SAN DIEGO (KGTV) - Photos from the U.S. International Boundary & Water Commission show the latest sewage situation happening at the U.S.-Mexico border and in the Tijuana River.
“So, these two pipelines, which carry the wastewater from Mexican pump station PB1 to down south, was shut down. And this carries about 80 percent of the wastewater generated in Tijuana. So, it’s a lot of volume,” said Morgan Rogers, the Area Operations Manager for the USIBWC’s San Diego Field Office.
Four days ago, the IBWC told ABC 10News one of the two pipes was brought back online after repairs. After a fitting failure on an air vent, a leak sprung in the pipe, causing sewage to spill out, thus eroding the slope which covered a nearby pipe.
“So right now, because these pipelines are out of commission, we are seeing flow down the river,” Rogers said. “I believe we are seeing the flow down the Tijuana River reach the Pacific Ocean yesterday morning. That’s the indications we have. So that will lead to beach closures.”

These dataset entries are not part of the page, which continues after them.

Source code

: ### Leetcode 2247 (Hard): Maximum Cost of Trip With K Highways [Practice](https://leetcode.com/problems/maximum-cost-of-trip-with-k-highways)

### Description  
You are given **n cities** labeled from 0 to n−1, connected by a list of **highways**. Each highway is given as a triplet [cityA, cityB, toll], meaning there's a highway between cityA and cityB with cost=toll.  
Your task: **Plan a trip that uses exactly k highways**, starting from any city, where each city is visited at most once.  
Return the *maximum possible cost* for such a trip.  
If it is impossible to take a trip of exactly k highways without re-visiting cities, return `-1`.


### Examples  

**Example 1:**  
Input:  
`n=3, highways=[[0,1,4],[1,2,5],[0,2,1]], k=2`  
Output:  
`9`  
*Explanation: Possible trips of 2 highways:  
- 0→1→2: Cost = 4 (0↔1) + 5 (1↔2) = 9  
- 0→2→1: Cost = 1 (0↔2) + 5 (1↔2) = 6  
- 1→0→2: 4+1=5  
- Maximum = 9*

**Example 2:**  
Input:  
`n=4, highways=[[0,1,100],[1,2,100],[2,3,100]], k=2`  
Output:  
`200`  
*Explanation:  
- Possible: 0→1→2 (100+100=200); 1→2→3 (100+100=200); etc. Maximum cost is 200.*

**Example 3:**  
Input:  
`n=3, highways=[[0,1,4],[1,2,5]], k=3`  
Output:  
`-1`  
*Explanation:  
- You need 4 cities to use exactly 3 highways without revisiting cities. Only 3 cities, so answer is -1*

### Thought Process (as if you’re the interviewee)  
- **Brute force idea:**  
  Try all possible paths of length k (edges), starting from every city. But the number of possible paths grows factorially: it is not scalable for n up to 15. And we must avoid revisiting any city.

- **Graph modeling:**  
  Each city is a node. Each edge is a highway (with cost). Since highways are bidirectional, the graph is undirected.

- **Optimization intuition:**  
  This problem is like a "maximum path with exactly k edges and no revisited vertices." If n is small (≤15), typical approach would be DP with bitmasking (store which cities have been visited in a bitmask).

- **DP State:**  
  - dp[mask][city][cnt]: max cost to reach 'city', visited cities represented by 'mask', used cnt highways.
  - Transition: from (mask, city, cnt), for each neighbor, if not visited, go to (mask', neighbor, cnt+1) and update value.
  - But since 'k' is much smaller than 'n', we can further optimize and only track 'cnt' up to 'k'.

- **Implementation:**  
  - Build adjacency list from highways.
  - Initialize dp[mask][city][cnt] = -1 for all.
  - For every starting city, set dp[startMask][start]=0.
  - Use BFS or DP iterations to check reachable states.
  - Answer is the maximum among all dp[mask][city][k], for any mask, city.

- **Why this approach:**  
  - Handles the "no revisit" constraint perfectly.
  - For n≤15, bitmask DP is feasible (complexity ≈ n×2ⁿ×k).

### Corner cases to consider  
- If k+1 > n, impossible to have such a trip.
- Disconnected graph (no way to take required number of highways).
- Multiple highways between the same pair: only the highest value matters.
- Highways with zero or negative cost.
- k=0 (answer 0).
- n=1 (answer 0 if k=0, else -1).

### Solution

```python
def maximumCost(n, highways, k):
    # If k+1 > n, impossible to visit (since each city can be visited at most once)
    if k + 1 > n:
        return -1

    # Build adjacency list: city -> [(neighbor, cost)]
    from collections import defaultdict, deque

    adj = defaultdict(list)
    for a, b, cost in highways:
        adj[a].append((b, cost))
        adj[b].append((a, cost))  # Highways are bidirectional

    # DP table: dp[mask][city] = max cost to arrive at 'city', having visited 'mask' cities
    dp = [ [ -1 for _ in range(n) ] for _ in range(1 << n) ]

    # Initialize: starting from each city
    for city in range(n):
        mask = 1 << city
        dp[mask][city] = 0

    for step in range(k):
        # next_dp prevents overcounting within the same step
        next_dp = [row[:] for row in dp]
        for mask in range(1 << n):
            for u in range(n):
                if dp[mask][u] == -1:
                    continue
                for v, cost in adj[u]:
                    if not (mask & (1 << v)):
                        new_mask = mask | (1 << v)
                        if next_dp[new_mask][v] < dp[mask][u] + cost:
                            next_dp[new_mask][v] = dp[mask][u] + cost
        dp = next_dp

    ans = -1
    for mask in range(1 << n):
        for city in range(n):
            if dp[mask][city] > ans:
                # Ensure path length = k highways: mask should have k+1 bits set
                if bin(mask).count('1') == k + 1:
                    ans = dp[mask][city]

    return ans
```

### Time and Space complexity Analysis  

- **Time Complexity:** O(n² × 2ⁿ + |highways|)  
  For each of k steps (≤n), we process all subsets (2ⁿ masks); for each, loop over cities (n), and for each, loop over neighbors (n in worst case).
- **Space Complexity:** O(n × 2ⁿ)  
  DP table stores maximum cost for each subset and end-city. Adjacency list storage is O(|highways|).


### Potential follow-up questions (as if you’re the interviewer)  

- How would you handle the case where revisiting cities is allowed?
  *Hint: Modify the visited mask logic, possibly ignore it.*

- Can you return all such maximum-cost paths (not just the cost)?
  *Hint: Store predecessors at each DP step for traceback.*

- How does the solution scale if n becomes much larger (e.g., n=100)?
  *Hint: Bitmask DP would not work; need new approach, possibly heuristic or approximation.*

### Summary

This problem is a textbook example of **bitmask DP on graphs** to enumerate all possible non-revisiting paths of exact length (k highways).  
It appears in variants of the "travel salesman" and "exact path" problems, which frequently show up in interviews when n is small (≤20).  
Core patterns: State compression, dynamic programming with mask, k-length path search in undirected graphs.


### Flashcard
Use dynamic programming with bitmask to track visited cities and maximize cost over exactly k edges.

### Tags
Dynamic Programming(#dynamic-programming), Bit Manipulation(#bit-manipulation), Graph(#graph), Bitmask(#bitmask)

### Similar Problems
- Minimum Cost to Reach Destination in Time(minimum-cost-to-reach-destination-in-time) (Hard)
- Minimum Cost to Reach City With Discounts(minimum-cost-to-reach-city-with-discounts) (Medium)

Rogers said their plant can handle taking on that additional wastewater flow for the time being. However, it’ll impact how they’ll be able to treat the flow as they would normally.
The IBWC said in an update that the remaining wastewater that isn’t flowing to the South Bay International Wastewater Treatment Plant is flowing into the Tijuana River at a rate of about 30 million gallons of wastewater per day.
Baron Partlow has been an activist in the imperial Beach area when it comes to the sewage issues stemming from the Mexican side of the border.
“It’s not a question of it’s going to happen. It’s always a question of when with Mexico,” Partlow said.
He said fixes must be had for what’s happening now and what could happen.
“We can’t not do anything about what’s happening right now. And then what we must do is we must plan for generations down the road about what will happen tomorrow,” Partlow said.
The IBWC said Mexico is working on repairs to the pipes.
“They’re focusing on one of those lines right now and the latest estimate is that it might be back in operation early next week. And if so, we should be able to start PB CILA pump station and stop the flow down the river,” Rogers said.
The IBWC shares the frustrations of the community. When it comes to resolving these issues, Rogers said it goes back to replacing the old Mexican infrastructure.
“As far as the USMAC expanded plant, I think that will help but that certainly a couple years away. That we expand the plant I think that they won’t both of those pipelines so we can reduce the reliance on their system. But as far as the immediate, we just need to repair those lines” Rogers said.